At first, Prime Minister Scott Morrison was seemingly unwilling to begin high-level discussions with then-US President Donald Trump. At this point the only Australian ministers with any knowledge of the plan are believed to be then-Defence Minister Linda Reynolds and Morrison himself.

Following the US election, Morrison set up a cabinet subcommittee called the Naval Shipbuilding Enterprise Governance Committee, chaired by himself and including Minister for Foreign Affairs Marise Payne, Minister for Defence Peter Dutton, Minister for Defence Industry Melissa Price, and three other senior ministers.

The purpose of the committee is to “ensure the naval shipbuilding enterprise and each component of it is on track to deliver against Commonwealth agreed outcomes.”

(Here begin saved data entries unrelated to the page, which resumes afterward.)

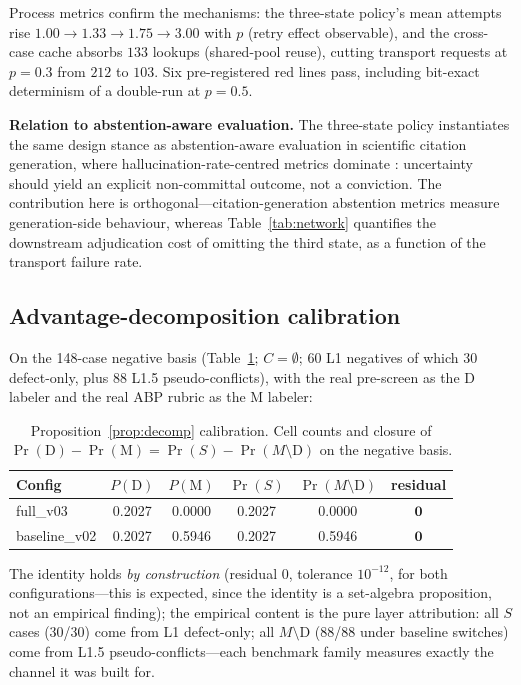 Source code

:\documentclass[11pt]{article}
\newcommand{\dd}{\mathrm{D}}
\newcommand{\mm}{\mathrm{M}}
\newcommand{\cset}{C}
\begin{document}
Process metrics confirm the mechanisms: the three-state policy's mean
attempts rise $1.00\!\to\!1.33\!\to\!1.75\!\to\!3.00$ with $p$ (retry effect
observable), and the cross-case cache absorbs $133$ lookups (shared-pool
reuse), cutting transport requests at $p=0.3$ from $212$ to $103$. Six
pre-registered red lines pass, including bit-exact determinism of a
double-run at $p=0.5$.

\textbf{Relation to abstention-aware evaluation.} The three-state policy
instantiates the same design stance as abstention-aware evaluation in
scientific citation generation, where hallucination-rate-centred metrics
dominate \citep{saxena2024reasons}: uncertainty should yield an explicit
non-committal outcome, not a conviction. The contribution here is
orthogonal—citation-generation abstention metrics measure generation-side
behaviour, whereas Table~\ref{tab:network} quantifies the downstream
adjudication cost of omitting the third state, as a function of the
transport failure rate.

\subsection{Advantage-decomposition calibration}\label{sec:decomp}

On the 148-case negative basis (Table~\ref{tab:decomp}; $\cset=\emptyset$;
60 L1 negatives of which
30 defect-only, plus 88 L1.5 pseudo-conflicts), with the real pre-screen as
the $\dd$ labeler and the real ABP rubric as the $\mm$ labeler:

\begin{table}[t]
\centering\small
\caption{Proposition~\ref{prop:decomp} calibration. Cell counts and closure of
$\Pr(\dd)-\Pr(\mm)=\Pr(S)-\Pr(M{\setminus}\dd)$ on the negative basis.}
\label{tab:decomp}
\begin{tabular}{@{}lccccc@{}}
\toprule
Config & $P(\dd)$ & $P(\mm)$ & $\Pr(S)$ & $\Pr(M{\setminus}\dd)$ & residual \\
\midrule
full\_v03 & 0.2027 & 0.0000 & 0.2027 & 0.0000 & $\mathbf{0}$ \\
baseline\_v02 & 0.2027 & 0.5946 & 0.2027 & 0.5946 & $\mathbf{0}$ \\
\bottomrule
\end{tabular}
\end{table}

The identity holds \emph{by construction} (residual $0$, tolerance
$10^{-12}$, for both configurations—this is expected, since the identity is
a set-algebra proposition, not an empirical finding); the empirical content
is the pure layer attribution: all $S$ cases
(30/30) come from L1 defect-only; all $M{\setminus}\dd$ (88/88 under
baseline switches) come from L1.5 pseudo-conflicts—each benchmark family
measures exactly the channel it was built for.
\end{document}
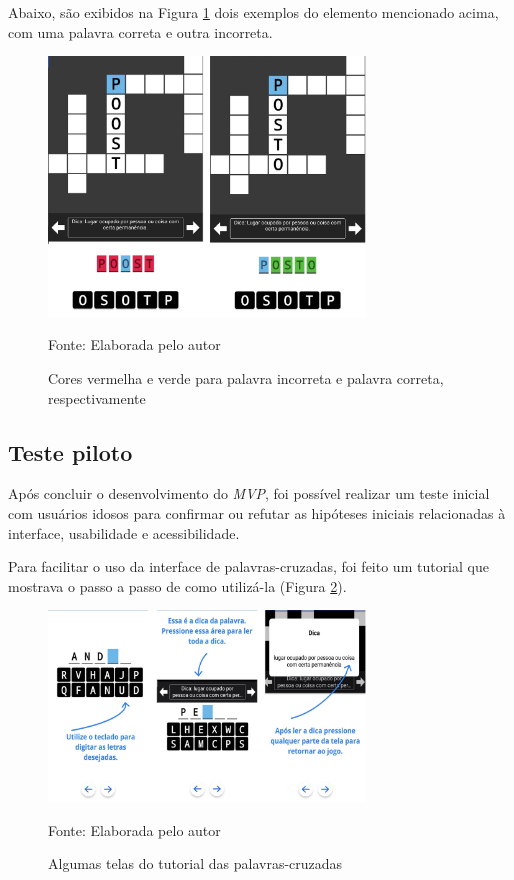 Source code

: Abaixo, são exibidos na Figura \ref{fig:verdevermelho} dois exemplos do elemento mencionado acima, com uma palavra correta e outra incorreta.

\begin{figure}[H]
\centering
    \caption{Cores vermelha e verde para palavra incorreta e palavra correta, respectivamente}
    \label{fig:verdevermelho}
    \includegraphics[width=0.75\textwidth]{Figuras/verdevermelho.jpg}
    
    Fonte: Elaborada pelo autor
\end{figure}


\subsection{Teste piloto}
Após concluir o desenvolvimento do \textit{MVP}, foi possível realizar um teste inicial com usuários idosos para confirmar ou refutar as hipóteses iniciais relacionadas à interface, usabilidade e acessibilidade.

Para facilitar o uso da interface de palavras-cruzadas, foi feito um tutorial que mostrava o passo a passo de como utilizá-la (Figura \ref{fig:tutorial}). 

\begin{figure}[H]
\centering
    \caption{Algumas telas do tutorial das palavras-cruzadas}
    \label{fig:tutorial}
    \includegraphics[width=0.75\textwidth]{Figuras/tutorial.jpg}
    
    Fonte: Elaborada pelo autor
\end{figure}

Morrison also appointed Don Winter, a former US Navy Secretary, as his special advisor on naval shipbuilding and told the National Naval Shipbuilding Enterprise team in the Department of Defence that he was ‘concerned’ about the Attack-class. 

He also personally appointed Chief of Joint Capability Vice Admiral Jonathan Mead and Director-General of Submarine Capability Commodore Timothy Brown to secretly review the ADF’s ‘undersea force structure requirements’ and look for alternative options, including Saab Kockum’s long-range conventional submarine offer to the Dutch Navy. 

The media began reporting on sensitive details of the Attack class and two key issues began to surface: a purported $40 billion cost blow-out – since revealed to be inaccurate – and whether Naval Group would sign up to 60 per cent Australian Industry Content (AIC) target. Exactly how those sensitive details made it onto the front pages remains unclear.

ADM understands that Naval Group actually raised the 60 per cent target in response to a question in Senate Estimates. The original Strategic Partnering Agreement (SPA) only required the company to ‘maximise Australian content’ and the Commonwealth initially did not want to set an exact target until after the design phase was complete. 

Yet around this time, then-Defence Minister Linda Reynolds made public complaints about the state of negotiations with Naval Group just as CEO Pierre Eric Pommellet landed in Australia to conduct those negotiations. ADM understands that senior leadership in the ADF at this time shared Reynolds’ public frustration.

According to sources close to the talks, Morrison refused to meet Pommellet, and Reynolds insisted on a contract change that would oblige Naval Group to meet its offer of a 60 per cent target or face termination for breach. Pommellet, under pressure from negative headlines, agreed to what sources describe as a ‘fair deal’ with Defence Secretary Greg Moriarty – but the damage to Naval Group’s public reputation was already done.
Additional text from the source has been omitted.